─── Data extracts

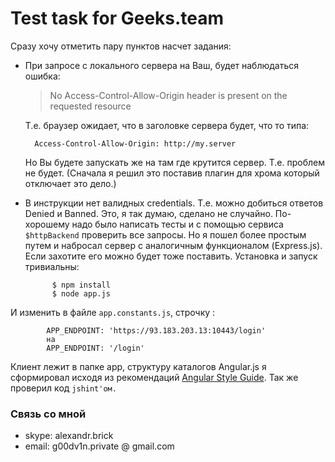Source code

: # Test task for Geeks.team

Сразу хочу отметить пару пунктов насчет задания:
- При запросе с локального сервера на Ваш, будет наблюдаться ошибка:

    >    No Access-Control-Allow-Origin header is present on the requested resource

   Т.е. браузер ожидает, что в заголовке сервера будет, что то типа:

        Access-Control-Allow-Origin: http://my.server
    Но Вы будете запускать же на там где крутится сервер. Т.е. проблем не будет.
    (Сначала я решил это поставив плагин для хрома который отключает это дело.)
    
- В инструкции нет валидных credentials. Т.е. можно добиться ответов Denied и Banned.
Это, я так думаю, сделано не случайно. По-хорошему надо было написать тесты и с помощью сервиса `$httpBackend` проверить все запросы. Но я пошел более простым путем и набросал сервер с аналогичным функционалом (Express.js).
Если захотите его можно будет тоже поставить. Установка и запуск тривиальны:

        
            $ npm install
            $ node app.js

И изменить в файле `app.constants.js`, строчку :


            APP_ENDPOINT: 'https://93.183.203.13:10443/login'
            на
            APP_ENDPOINT: '/login'
        

Клиент лежит в папке app, структуру каталогов Angular.js я сформировал исходя из рекомендаций [Angular Style Guide](https://github.com/johnpapa/angular-styleguide).
Так же проверил код `jshint'ом.`

### Связь со мной 

- skype: alexandr.brick
- email: g00dv1n.private @ gmail.com

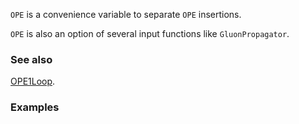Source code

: `OPE` is a convenience variable to separate `OPE` insertions.

`OPE` is also an option of several input functions like `GluonPropagator`.

### See also

[OPE1Loop](OPE1Loop).

### Examples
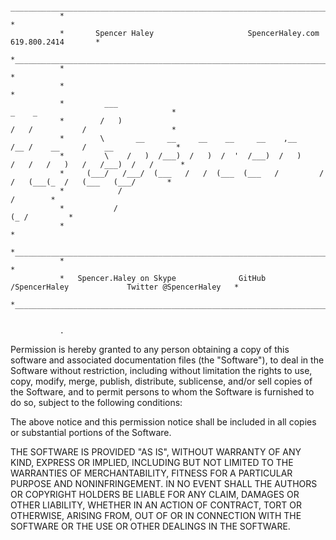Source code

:                 ________________________________________________________________________________________________
               *                                                                                                *
               *       Spencer Haley                     SpencerHaley.com                    619.800.2414       *
               *________________________________________________________________________________________________*
               *                                                                                                *
               *                                                                                                *
               *         ___                                                _    _                              *
               *        /   )                                               /   /           /                   *
               *        \       __     __     __    __     __    ,__       /__ /    __     /    __              *
               *         \    /   )  /___)  /   )  /  '  /___)  /   )     /   /   /   )   /   /___)  /   /      *
               *     (___/   /___/  (___   /   /  (___  (___   /         /   /   (___(_  /   (___   (___/       *
               *            /                                                                          /        *
               *           /                                                                       (_ /         *
               *                                                                                                *
               *________________________________________________________________________________________________*
               *                                                                                                *
               *   Spencer.Haley on Skype              GitHub /SpencerHaley             Twitter @SpencerHaley   *
               *________________________________________________________________________________________________*
               
                                                                                                               
               .
Permission is hereby granted to any person obtaining a copy of this software and associated documentation files (the
"Software"), to deal in the Software without restriction, including without limitation the rights to use, copy, modify, merge, publish, distribute, sublicense, and/or sell copies of the Software, and to permit persons to whom the Software is furnished to do so, subject to the following conditions:

The above notice and this permission notice shall be included in all copies or substantial portions of the Software.

THE SOFTWARE IS PROVIDED "AS IS", WITHOUT WARRANTY OF ANY KIND, EXPRESS OR IMPLIED, INCLUDING BUT NOT LIMITED TO THE WARRANTIES OF MERCHANTABILITY, FITNESS FOR A PARTICULAR PURPOSE AND NONINFRINGEMENT. IN NO EVENT SHALL THE AUTHORS OR COPYRIGHT HOLDERS BE LIABLE FOR ANY CLAIM, DAMAGES OR OTHER LIABILITY, WHETHER IN AN ACTION OF CONTRACT, TORT OR OTHERWISE, ARISING FROM, OUT OF OR IN CONNECTION WITH THE SOFTWARE OR THE USE OR OTHER DEALINGS IN THE SOFTWARE.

──────

**Exercise objective:**
Word for word, repeat each record above; leave out every picture.

**Exercise solution:**
Source code

: # Test task for Geeks.team

Сразу хочу отметить пару пунктов насчет задания:
- При запросе с локального сервера на Ваш, будет наблюдаться ошибка:

    >    No Access-Control-Allow-Origin header is present on the requested resource

   Т.е. браузер ожидает, что в заголовке сервера будет, что то типа:

        Access-Control-Allow-Origin: http://my.server
    Но Вы будете запускать же на там где крутится сервер. Т.е. проблем не будет.
    (Сначала я решил это поставив плагин для хрома который отключает это дело.)
    
- В инструкции нет валидных credentials. Т.е. можно добиться ответов Denied и Banned.
Это, я так думаю, сделано не случайно. По-хорошему надо было написать тесты и с помощью сервиса `$httpBackend` проверить все запросы. Но я пошел более простым путем и набросал сервер с аналогичным функционалом (Express.js).
Если захотите его можно будет тоже поставить. Установка и запуск тривиальны:

        
            $ npm install
            $ node app.js

И изменить в файле `app.constants.js`, строчку :


            APP_ENDPOINT: 'https://93.183.203.13:10443/login'
            на
            APP_ENDPOINT: '/login'
        

Клиент лежит в папке app, структуру каталогов Angular.js я сформировал исходя из рекомендаций [Angular Style Guide](https://github.com/johnpapa/angular-styleguide).
Так же проверил код `jshint'ом.`

### Связь со мной 

- skype: alexandr.brick
- email: g00dv1n.private @ gmail.com

Source code

: `OPE` is a convenience variable to separate `OPE` insertions.

`OPE` is also an option of several input functions like `GluonPropagator`.

### See also

[OPE1Loop](OPE1Loop).

### Examples
Source code

:                 ________________________________________________________________________________________________
               *                                                                                                *
               *       Spencer Haley                     SpencerHaley.com                    619.800.2414       *
               *________________________________________________________________________________________________*
               *                                                                                                *
               *                                                                                                *
               *         ___                                                _    _                              *
               *        /   )                                               /   /           /                   *
               *        \       __     __     __    __     __    ,__       /__ /    __     /    __              *
               *         \    /   )  /___)  /   )  /  '  /___)  /   )     /   /   /   )   /   /___)  /   /      *
               *     (___/   /___/  (___   /   /  (___  (___   /         /   /   (___(_  /   (___   (___/       *
               *            /                                                                          /        *
               *           /                                                                       (_ /         *
               *                                                                                                *
               *________________________________________________________________________________________________*
               *                                                                                                *
               *   Spencer.Haley on Skype              GitHub /SpencerHaley             Twitter @SpencerHaley   *
               *________________________________________________________________________________________________*
               
                                                                                                               
               .
Permission is hereby granted to any person obtaining a copy of this software and associated documentation files (the
"Software"), to deal in the Software without restriction, including without limitation the rights to use, copy, modify, merge, publish, distribute, sublicense, and/or sell copies of the Software, and to permit persons to whom the Software is furnished to do so, subject to the following conditions:

The above notice and this permission notice shall be included in all copies or substantial portions of the Software.

THE SOFTWARE IS PROVIDED "AS IS", WITHOUT WARRANTY OF ANY KIND, EXPRESS OR IMPLIED, INCLUDING BUT NOT LIMITED TO THE WARRANTIES OF MERCHANTABILITY, FITNESS FOR A PARTICULAR PURPOSE AND NONINFRINGEMENT. IN NO EVENT SHALL THE AUTHORS OR COPYRIGHT HOLDERS BE LIABLE FOR ANY CLAIM, DAMAGES OR OTHER LIABILITY, WHETHER IN AN ACTION OF CONTRACT, TORT OR OTHERWISE, ARISING FROM, OUT OF OR IN CONNECTION WITH THE SOFTWARE OR THE USE OR OTHER DEALINGS IN THE SOFTWARE.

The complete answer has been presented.